=== Material for this exercise ===

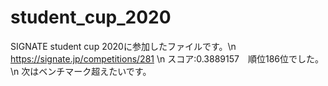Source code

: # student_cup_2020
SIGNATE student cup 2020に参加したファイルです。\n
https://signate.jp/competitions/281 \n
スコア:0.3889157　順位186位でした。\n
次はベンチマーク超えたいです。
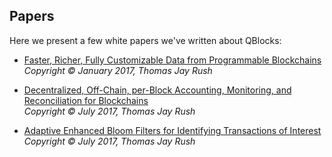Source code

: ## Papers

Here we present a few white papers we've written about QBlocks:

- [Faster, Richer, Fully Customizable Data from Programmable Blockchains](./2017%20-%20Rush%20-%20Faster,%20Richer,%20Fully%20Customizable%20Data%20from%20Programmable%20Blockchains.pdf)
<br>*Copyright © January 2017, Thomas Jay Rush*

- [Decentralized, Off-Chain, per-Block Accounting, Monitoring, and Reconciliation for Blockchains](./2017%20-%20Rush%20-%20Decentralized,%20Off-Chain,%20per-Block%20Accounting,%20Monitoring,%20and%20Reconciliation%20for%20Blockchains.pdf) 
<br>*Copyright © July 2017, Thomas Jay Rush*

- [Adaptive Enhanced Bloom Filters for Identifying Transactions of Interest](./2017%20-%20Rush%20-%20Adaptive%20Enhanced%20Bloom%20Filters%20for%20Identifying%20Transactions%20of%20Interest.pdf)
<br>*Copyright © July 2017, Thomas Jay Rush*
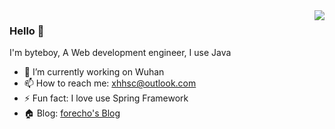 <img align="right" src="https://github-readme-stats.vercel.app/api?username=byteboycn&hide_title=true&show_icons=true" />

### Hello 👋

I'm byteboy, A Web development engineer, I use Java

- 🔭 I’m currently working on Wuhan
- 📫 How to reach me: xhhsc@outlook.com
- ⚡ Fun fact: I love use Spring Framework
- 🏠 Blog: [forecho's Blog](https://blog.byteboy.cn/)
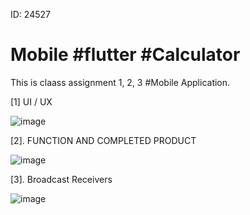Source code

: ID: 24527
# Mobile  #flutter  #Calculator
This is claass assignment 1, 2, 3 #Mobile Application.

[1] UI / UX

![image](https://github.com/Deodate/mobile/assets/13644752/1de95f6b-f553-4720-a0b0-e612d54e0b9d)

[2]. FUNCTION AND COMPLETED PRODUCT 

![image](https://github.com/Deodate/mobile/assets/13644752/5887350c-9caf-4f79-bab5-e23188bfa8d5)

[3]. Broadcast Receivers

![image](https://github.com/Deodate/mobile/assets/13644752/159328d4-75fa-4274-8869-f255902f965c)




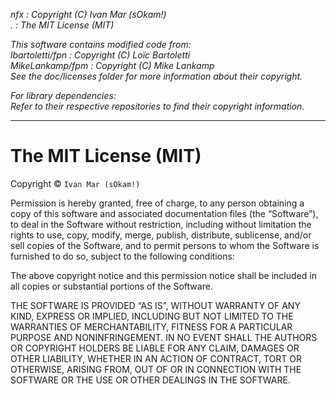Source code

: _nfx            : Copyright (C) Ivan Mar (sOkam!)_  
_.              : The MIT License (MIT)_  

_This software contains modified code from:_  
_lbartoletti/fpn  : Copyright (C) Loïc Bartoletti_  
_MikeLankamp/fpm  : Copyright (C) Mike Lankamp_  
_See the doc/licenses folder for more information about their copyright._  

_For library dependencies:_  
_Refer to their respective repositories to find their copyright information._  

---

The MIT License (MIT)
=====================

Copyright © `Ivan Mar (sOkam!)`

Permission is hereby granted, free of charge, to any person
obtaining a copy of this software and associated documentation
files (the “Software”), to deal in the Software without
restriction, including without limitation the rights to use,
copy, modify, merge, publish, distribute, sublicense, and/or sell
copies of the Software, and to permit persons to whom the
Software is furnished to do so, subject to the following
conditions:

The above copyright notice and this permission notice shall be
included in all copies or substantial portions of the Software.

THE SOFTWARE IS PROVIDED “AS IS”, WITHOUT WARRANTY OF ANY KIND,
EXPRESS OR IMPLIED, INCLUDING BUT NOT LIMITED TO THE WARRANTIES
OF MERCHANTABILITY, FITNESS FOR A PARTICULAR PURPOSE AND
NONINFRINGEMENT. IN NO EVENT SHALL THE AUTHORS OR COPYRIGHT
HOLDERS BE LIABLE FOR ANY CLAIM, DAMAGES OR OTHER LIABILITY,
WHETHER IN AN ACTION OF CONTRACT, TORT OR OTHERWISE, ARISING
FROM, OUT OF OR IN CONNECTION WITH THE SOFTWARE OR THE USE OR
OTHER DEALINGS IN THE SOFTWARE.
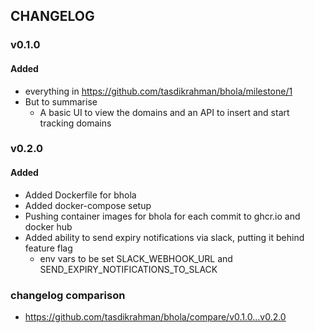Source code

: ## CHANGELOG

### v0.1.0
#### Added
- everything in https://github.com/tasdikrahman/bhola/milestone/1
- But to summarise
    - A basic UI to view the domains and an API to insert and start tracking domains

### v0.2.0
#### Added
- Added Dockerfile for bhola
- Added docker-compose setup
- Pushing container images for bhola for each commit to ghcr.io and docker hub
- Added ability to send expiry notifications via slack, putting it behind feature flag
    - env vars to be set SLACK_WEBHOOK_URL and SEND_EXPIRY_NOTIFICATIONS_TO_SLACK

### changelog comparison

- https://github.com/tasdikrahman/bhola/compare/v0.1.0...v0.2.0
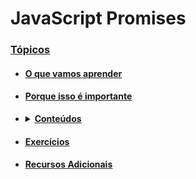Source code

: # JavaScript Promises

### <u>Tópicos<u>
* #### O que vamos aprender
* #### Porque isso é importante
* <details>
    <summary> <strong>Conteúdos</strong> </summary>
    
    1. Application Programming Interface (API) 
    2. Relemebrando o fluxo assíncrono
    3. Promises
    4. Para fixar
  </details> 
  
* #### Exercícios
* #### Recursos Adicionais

=== What to produce ===
Make a word-for-word repeat of the material, skipping all pictures.

=== Finished task ===
Source code

: # student_cup_2020
SIGNATE student cup 2020に参加したファイルです。\n
https://signate.jp/competitions/281 \n
スコア:0.3889157　順位186位でした。\n
次はベンチマーク超えたいです。
Source code

: ## Papers

Here we present a few white papers we've written about QBlocks:

- [Faster, Richer, Fully Customizable Data from Programmable Blockchains](./2017%20-%20Rush%20-%20Faster,%20Richer,%20Fully%20Customizable%20Data%20from%20Programmable%20Blockchains.pdf)
<br>*Copyright © January 2017, Thomas Jay Rush*

- [Decentralized, Off-Chain, per-Block Accounting, Monitoring, and Reconciliation for Blockchains](./2017%20-%20Rush%20-%20Decentralized,%20Off-Chain,%20per-Block%20Accounting,%20Monitoring,%20and%20Reconciliation%20for%20Blockchains.pdf) 
<br>*Copyright © July 2017, Thomas Jay Rush*

- [Adaptive Enhanced Bloom Filters for Identifying Transactions of Interest](./2017%20-%20Rush%20-%20Adaptive%20Enhanced%20Bloom%20Filters%20for%20Identifying%20Transactions%20of%20Interest.pdf)
<br>*Copyright © July 2017, Thomas Jay Rush*
 <img align="right" src="https://github-readme-stats.vercel.app/api?username=byteboycn&hide_title=true&show_icons=true" />

### Hello 👋

I'm byteboy, A Web development engineer, I use Java

- 🔭 I’m currently working on Wuhan
- 📫 How to reach me: xhhsc@outlook.com
- ⚡ Fun fact: I love use Spring Framework
- 🏠 Blog: [forecho's Blog](https://blog.byteboy.cn/)
Source code

: ID: 24527
# Mobile  #flutter  #Calculator
This is claass assignment 1, 2, 3 #Mobile Application.

[1] UI / UX

![image](https://github.com/Deodate/mobile/assets/13644752/1de95f6b-f553-4720-a0b0-e612d54e0b9d)

[2]. FUNCTION AND COMPLETED PRODUCT 

![image](https://github.com/Deodate/mobile/assets/13644752/5887350c-9caf-4f79-bab5-e23188bfa8d5)

[3]. Broadcast Receivers

![image](https://github.com/Deodate/mobile/assets/13644752/159328d4-75fa-4274-8869-f255902f965c)




Source code

: _nfx            : Copyright (C) Ivan Mar (sOkam!)_  
_.              : The MIT License (MIT)_  

_This software contains modified code from:_  
_lbartoletti/fpn  : Copyright (C) Loïc Bartoletti_  
_MikeLankamp/fpm  : Copyright (C) Mike Lankamp_  
_See the doc/licenses folder for more information about their copyright._  

_For library dependencies:_  
_Refer to their respective repositories to find their copyright information._  

---

The MIT License (MIT)
=====================

Copyright © `Ivan Mar (sOkam!)`

Permission is hereby granted, free of charge, to any person
obtaining a copy of this software and associated documentation
files (the “Software”), to deal in the Software without
restriction, including without limitation the rights to use,
copy, modify, merge, publish, distribute, sublicense, and/or sell
copies of the Software, and to permit persons to whom the
Software is furnished to do so, subject to the following
conditions:

The above copyright notice and this permission notice shall be
included in all copies or substantial portions of the Software.

THE SOFTWARE IS PROVIDED “AS IS”, WITHOUT WARRANTY OF ANY KIND,
EXPRESS OR IMPLIED, INCLUDING BUT NOT LIMITED TO THE WARRANTIES
OF MERCHANTABILITY, FITNESS FOR A PARTICULAR PURPOSE AND
NONINFRINGEMENT. IN NO EVENT SHALL THE AUTHORS OR COPYRIGHT
HOLDERS BE LIABLE FOR ANY CLAIM, DAMAGES OR OTHER LIABILITY,
WHETHER IN AN ACTION OF CONTRACT, TORT OR OTHERWISE, ARISING
FROM, OUT OF OR IN CONNECTION WITH THE SOFTWARE OR THE USE OR
OTHER DEALINGS IN THE SOFTWARE.
Source code

: ## CHANGELOG

### v0.1.0
#### Added
- everything in https://github.com/tasdikrahman/bhola/milestone/1
- But to summarise
    - A basic UI to view the domains and an API to insert and start tracking domains

### v0.2.0
#### Added
- Added Dockerfile for bhola
- Added docker-compose setup
- Pushing container images for bhola for each commit to ghcr.io and docker hub
- Added ability to send expiry notifications via slack, putting it behind feature flag
    - env vars to be set SLACK_WEBHOOK_URL and SEND_EXPIRY_NOTIFICATIONS_TO_SLACK

### changelog comparison

- https://github.com/tasdikrahman/bhola/compare/v0.1.0...v0.2.0
Source code

: # JavaScript Promises

### <u>Tópicos<u>
* #### O que vamos aprender
* #### Porque isso é importante
* <details>
    <summary> <strong>Conteúdos</strong> </summary>
    
    1. Application Programming Interface (API) 
    2. Relemebrando o fluxo assíncrono
    3. Promises
    4. Para fixar
  </details> 
  
* #### Exercícios
* #### Recursos Adicionais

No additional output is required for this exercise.